(Saved entries)
= = = = =
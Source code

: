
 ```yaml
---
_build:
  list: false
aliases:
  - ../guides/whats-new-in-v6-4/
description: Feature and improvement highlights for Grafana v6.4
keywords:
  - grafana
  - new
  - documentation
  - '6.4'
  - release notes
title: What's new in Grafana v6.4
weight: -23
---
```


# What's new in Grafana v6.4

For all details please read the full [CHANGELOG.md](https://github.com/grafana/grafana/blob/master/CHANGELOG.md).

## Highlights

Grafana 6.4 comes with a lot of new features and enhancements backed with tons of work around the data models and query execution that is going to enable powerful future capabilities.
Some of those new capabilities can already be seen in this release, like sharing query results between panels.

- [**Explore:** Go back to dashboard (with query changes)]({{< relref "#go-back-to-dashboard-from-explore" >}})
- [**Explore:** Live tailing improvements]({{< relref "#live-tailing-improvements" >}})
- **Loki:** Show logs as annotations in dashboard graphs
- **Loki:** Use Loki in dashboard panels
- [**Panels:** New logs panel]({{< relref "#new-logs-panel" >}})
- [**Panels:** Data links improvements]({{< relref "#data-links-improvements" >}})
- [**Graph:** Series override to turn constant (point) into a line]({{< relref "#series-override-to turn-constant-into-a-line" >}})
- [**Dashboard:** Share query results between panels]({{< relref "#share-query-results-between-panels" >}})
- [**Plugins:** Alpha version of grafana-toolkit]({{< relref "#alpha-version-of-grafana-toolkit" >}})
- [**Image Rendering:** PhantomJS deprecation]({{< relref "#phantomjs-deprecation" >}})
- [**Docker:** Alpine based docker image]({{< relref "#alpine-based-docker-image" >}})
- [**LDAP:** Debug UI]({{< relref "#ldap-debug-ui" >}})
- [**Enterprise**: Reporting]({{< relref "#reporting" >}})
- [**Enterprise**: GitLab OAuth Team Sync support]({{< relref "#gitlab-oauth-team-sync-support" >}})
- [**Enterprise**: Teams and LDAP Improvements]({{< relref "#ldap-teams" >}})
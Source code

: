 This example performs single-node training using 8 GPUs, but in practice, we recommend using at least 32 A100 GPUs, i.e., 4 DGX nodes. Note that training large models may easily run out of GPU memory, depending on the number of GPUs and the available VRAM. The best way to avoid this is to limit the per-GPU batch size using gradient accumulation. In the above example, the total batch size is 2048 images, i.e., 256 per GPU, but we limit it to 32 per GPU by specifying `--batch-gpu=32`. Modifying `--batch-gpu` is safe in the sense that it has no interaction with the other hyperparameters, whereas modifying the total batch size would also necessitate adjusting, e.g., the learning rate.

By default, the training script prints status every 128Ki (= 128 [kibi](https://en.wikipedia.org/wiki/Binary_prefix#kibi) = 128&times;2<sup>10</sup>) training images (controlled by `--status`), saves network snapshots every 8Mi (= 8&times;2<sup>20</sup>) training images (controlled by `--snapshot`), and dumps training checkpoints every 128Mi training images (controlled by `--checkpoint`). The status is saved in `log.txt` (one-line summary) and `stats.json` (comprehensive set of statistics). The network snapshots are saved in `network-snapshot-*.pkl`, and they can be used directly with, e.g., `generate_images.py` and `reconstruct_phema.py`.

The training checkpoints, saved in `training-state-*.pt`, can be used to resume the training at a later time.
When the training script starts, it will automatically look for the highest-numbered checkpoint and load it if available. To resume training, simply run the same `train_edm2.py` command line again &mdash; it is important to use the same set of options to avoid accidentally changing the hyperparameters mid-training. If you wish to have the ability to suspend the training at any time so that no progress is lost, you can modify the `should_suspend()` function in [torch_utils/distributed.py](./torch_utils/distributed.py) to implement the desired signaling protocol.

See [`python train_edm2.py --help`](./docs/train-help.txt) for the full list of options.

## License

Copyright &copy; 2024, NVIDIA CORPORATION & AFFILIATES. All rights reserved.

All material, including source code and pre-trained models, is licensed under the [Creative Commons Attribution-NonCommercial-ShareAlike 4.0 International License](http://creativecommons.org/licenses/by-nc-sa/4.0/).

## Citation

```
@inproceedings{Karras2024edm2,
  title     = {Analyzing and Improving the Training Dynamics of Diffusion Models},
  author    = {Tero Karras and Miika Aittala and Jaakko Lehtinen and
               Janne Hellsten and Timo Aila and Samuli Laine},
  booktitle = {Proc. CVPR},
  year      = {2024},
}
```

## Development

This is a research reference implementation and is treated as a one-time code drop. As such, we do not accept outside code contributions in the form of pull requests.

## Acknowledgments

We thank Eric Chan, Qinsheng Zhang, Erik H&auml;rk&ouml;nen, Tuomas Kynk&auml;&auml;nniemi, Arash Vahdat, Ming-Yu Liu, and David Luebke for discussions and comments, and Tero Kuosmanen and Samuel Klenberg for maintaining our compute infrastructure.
= = = = =
Every line that contains "License" should be copied out of the data.

● Solved problem:
## License
All material, including source code and pre-trained models, is licensed under the [Creative Commons Attribution-NonCommercial-ShareAlike 4.0 International License](http://creativecommons.org/licenses/by-nc-sa/4.0/).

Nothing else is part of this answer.